Complete step by step answer:
-Gibbs free energy is equal to the enthalpy of the system subtracted from the product of the temperature and entropy, that is-
G = H – TS
Where G = Gibbs free energy
H = Enthalpy
T = Temperature
S = Entropy

-Gibbs free energy does not depend on the path, hence it is a state function. Therefore, the formula of Gibbs free energy can now be written as-
$\Delta G=\Delta H-\Delta (TS)$
If the temperature is kept constant during the chemical reaction,
$\Delta G=\Delta H-T\Delta S$

The above equation is known as the Gibbs Helmholtz equation.
When $\Delta G>0$ then the reaction is nonspontaneous and endergonic.
When $\Delta G<0$ then the reaction is spontaneous and exergonic.
When $\Delta G=0$ then the reaction is at equilibrium.

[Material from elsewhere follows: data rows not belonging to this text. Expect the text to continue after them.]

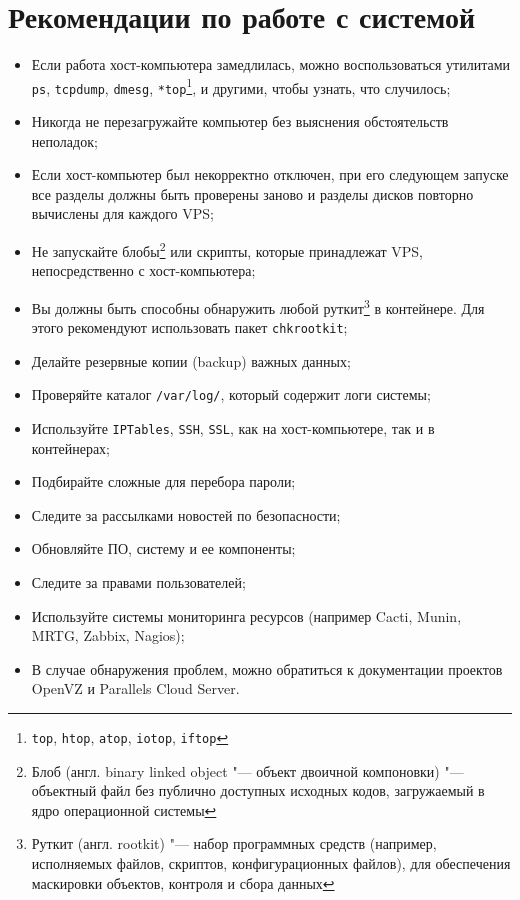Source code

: \section{Рекомендации по работе с системой}
\begin{itemize}
    \item Если работа хост-компьютера замедлилась, можно воспользоваться утилитами \texttt{ps}, \texttt{tcpdump}, \texttt{dmesg}, \texttt{*top}\footnote{\texttt{top}, \texttt{htop}, \texttt{atop}, \texttt{iotop}, \texttt{iftop}}, и другими, чтобы узнать, что случилось;
    \item Никогда не перезагружайте компьютер без выяснения обстоятельств неполадок;
    \item Если хост-компьютер был некорректно отключен, при его следующем запуске все разделы должны быть проверены заново и разделы дисков повторно вычислены для каждого VPS;
    \item Не запускайте блобы\footnote{Блоб (англ. binary linked object "--- объект двоичной компоновки) "--- объектный файл без публично доступных исходных кодов, загружаемый в ядро операционной системы} или скрипты, которые принадлежат VPS, непосредственно с хост-компьютера;
    \item Вы должны быть способны обнаружить любой руткит\footnote{Руткит (англ. rootkit) "--- набор программных средств (например, исполняемых файлов, скриптов, конфигурационных файлов), для обеспечения маскировки объектов, контроля и сбора данных} в контейнере. Для этого рекомендуют использовать пакет \texttt{chkrootkit};
    \item Делайте резервные копии (backup) важных данных;
    \item Проверяйте каталог \texttt{/var/log/}, который содержит логи системы;
    \item Используйте \texttt{IPTables}, \texttt{SSH}, \texttt{SSL}, как на хост-компьютере, так и в контейнерах;
    \item Подбирайте сложные для перебора пароли;
    \item Следите за рассылками новостей по безопасности;
    \item Обновляйте ПО, систему и ее компоненты;
    \item Следите за правами пользователей;
    \item Используйте системы мониторинга ресурсов (например Cacti, Munin, MRTG, Zabbix, Nagios);
    \item В случае обнаружения проблем, можно обратиться к документации проектов OpenVZ и Parallels Cloud Server.
\end{itemize}

\clearpage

-The free energy change of the reaction in any state $(\Delta G)$ is related to the standard free energy change of the reaction $(G{}^\circ )$ according to the equation-
$\Delta G=\Delta G{}^\circ +RT\ln Q$
Where Q = reaction quotient
When $\Delta G = 0$ and here q becomes equal to the equilibrium constant. Hence the equation now becomes,
$\Delta G{}^\circ = -RT\ln K(eq)$
$\Delta G{}^\circ = -2.303\text{ RT log K(eq)}$
Where $R=8.314\text{ J mo}{{\text{l}}^{-1}}\text{ }{{\text{K}}^{-1}}$
T = temperature on the Kelvin scale

-The above equation at equilibrium can be written as-
\[\begin{align}
  & \Delta G{}^\circ =-RT\text{ ln K} \\
 & \Delta G{}^\circ =0;K=1 \\
 & \Delta G{}^\circ >0;K>1 \\
 & \Delta G{}^\circ <0;K<1 \\
\end{align}\]

So, the correct answer is “Option A”.

Note: $\Delta G$ determining the direction and extent of chemical change during a chemical reaction. It is meaningful only for the reactions in which the temperature and pressure remain constant. $\Delta G$ serves as the single master variable that determines whether a given chemical change is thermodynamically possible or not. If free energy of the reactants is greater than that of the products, the entropy of the chemical reaction will increase and so the reaction will tend to take spontaneously. When $\Delta G$ is negative, the process will take place spontaneously and is referred to as exergonic.